For the entries below, the result should be an exact transcription of the lines from the one with "The BGK lattice" up to and including the one with "proportion to $1/N$", and only those.

== Segment start ==

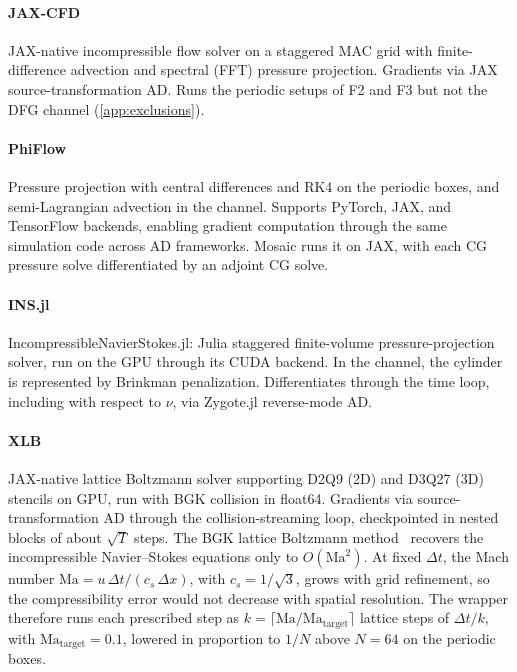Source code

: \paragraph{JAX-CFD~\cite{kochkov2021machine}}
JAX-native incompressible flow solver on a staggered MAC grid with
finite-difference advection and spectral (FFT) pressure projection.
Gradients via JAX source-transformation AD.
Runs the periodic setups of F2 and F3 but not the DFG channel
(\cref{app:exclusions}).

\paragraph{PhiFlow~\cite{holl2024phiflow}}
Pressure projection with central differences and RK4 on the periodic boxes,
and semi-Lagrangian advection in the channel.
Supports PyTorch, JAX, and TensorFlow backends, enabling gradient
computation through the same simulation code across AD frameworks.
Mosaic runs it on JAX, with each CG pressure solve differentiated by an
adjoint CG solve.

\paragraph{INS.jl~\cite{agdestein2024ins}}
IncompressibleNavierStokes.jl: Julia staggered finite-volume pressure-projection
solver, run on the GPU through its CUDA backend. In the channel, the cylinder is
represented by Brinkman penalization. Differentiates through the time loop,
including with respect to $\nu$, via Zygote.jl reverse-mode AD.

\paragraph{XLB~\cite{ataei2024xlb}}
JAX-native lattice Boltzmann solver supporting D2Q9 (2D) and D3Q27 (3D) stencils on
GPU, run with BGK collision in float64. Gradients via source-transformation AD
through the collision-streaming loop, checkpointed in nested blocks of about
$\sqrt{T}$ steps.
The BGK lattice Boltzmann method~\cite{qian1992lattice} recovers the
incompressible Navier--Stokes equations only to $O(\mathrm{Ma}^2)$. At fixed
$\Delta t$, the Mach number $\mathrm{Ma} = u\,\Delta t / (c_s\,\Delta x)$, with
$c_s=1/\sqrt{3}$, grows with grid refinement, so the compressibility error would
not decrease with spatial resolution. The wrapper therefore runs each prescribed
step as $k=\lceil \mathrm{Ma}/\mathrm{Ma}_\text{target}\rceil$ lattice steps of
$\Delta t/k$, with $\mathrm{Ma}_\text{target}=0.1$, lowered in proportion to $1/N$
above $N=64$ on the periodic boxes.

== Segment end ==

Response box »
The BGK lattice Boltzmann method~\cite{qian1992lattice} recovers the
incompressible Navier--Stokes equations only to $O(\mathrm{Ma}^2)$. At fixed
$\Delta t$, the Mach number $\mathrm{Ma} = u\,\Delta t / (c_s\,\Delta x)$, with
$c_s=1/\sqrt{3}$, grows with grid refinement, so the compressibility error would
not decrease with spatial resolution. The wrapper therefore runs each prescribed
step as $k=\lceil \mathrm{Ma}/\mathrm{Ma}_\text{target}\rceil$ lattice steps of
$\Delta t/k$, with $\mathrm{Ma}_\text{target}=0.1$, lowered in proportion to $1/N$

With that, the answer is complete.